I know a lady hanger that was asked to railroad a grass paper 

Demand? Not often (except liner really should be railroaded). The only challenge is keeping LONG strips straight. I start from the top as it is easier (for me) to seam that way. 

But railroading a 25 foot long piece on a wall is certainly easier than putting a 25 foot long piece on a ceiling. 

Bringing a full 27" wide strip around the top of a window is also challenging, but one figures out the little tricks after a few tries. 

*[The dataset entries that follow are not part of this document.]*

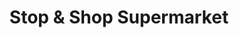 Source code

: ---
title: "Stop & Shop Supermarket"
url: /barnstable-hyannis/stop-und-shop-supermarket/
shop: Supermarkt
--- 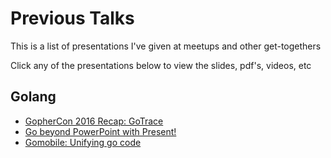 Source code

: Previous Talks
==============

This is a list of presentations I've given at meetups and other get-togethers

Click any of the presentations below to view the slides, pdf's, videos, etc

Golang
------

* [GopherCon 2016 Recap: GoTrace](http://go-talks.appspot.com/github.com/falafelizer/talks/go/3_gotrace/gotrace.slide)
* [Go beyond PowerPoint with Present!](http://go-talks.appspot.com/github.com/falafelizer/talks/go/2_present/go-present.slide)
* [Gomobile: Unifying go code](http://go-talks.appspot.com/github.com/falafelizer/talks/go/1_gomobile/slides.slide)
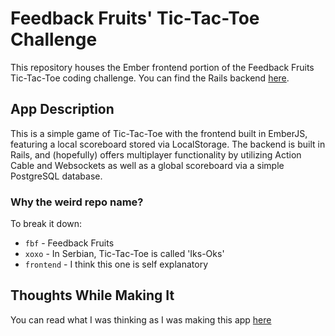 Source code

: # Feedback Fruits' Tic-Tac-Toe Challenge

This repository houses the Ember frontend portion of the Feedback Fruits Tic-Tac-Toe coding challenge. You can find the Rails backend [here](https://github.com/Sensanaty/fbf-xoxo-backend).

## App Description

This is a simple game of Tic-Tac-Toe with the frontend built in EmberJS, featuring a local scoreboard stored via LocalStorage. The backend is built in Rails, and (hopefully) offers multiplayer functionality by utilizing Action Cable and Websockets as well as a global scoreboard via a simple PostgreSQL database.

### Why the weird repo name?

To break it down:

- `fbf` - Feedback Fruits
- `xoxo` - In Serbian, Tic-Tac-Toe is called 'Iks-Oks'
- `frontend` - I think this one is self explanatory

## Thoughts While Making It

You can read what I was thinking as I was making this app [here](/THOUGHTS.md)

The possibilities of wallpaper are only limited to one's imagination.


----------



## ProWallGuy

Big demand? No. But it happens every so often.


----------



## finishesbykevyn

daArch said:


> There is a faux wood paper pattern that I hung horizontal (the term is "railroaded")
> 
> I know a lady hanger that was asked to railroad a grass paper
> 
> Demand? Not often (except liner really should be railroaded). The only challenge is keeping LONG strips straight. I start from the top as it is easier (for me) to seem that way.
> 
> But railroading a 25 foot long piece on a wall is certainly easier than putting a 25 foot long piece on a ceiling.
> 
> Bringing a full 27" wide strip around the top of a window is also challenging, but one figures out the little tricks after a few tries.
> 
> The possibilities of wallpaper are only limited to one's imagination.


 Have not yet attempted any ceilings.. and hope not to:whistling2:
I'm assuming Daarch that you would charge a bit more for this railroading process? Sounds like a 2 man job..


----------



## daArch

finishesbykevyn said:


> Have not yet attempted any ceilings.. and hope not to:whistling2:
> I'm assuming Daarch that you would charge a bit more for this railroading process? Sounds like a 2 man job..


Actually, railroading can be quicker, you can actually stick more square feet per minute than vertical. And when you learn how best to accordion fold the pasted paper, it is still a one man job. For the top piece, that requires a ladder, a plank makes it muck easier. In lieu of a plank, push pins to hold the "accordion" to the wall while you shift the ladder is helpful.

Obviously, this is nearly impossible to describe with words. And I do not readily find any vids on youtube


----------



## daArch

I just found this youtube that shows the accordion fold. 

The guy, I guess is in love with himself being on camera and takes a dog's age getting to the actual pasting, folding, and hanging. 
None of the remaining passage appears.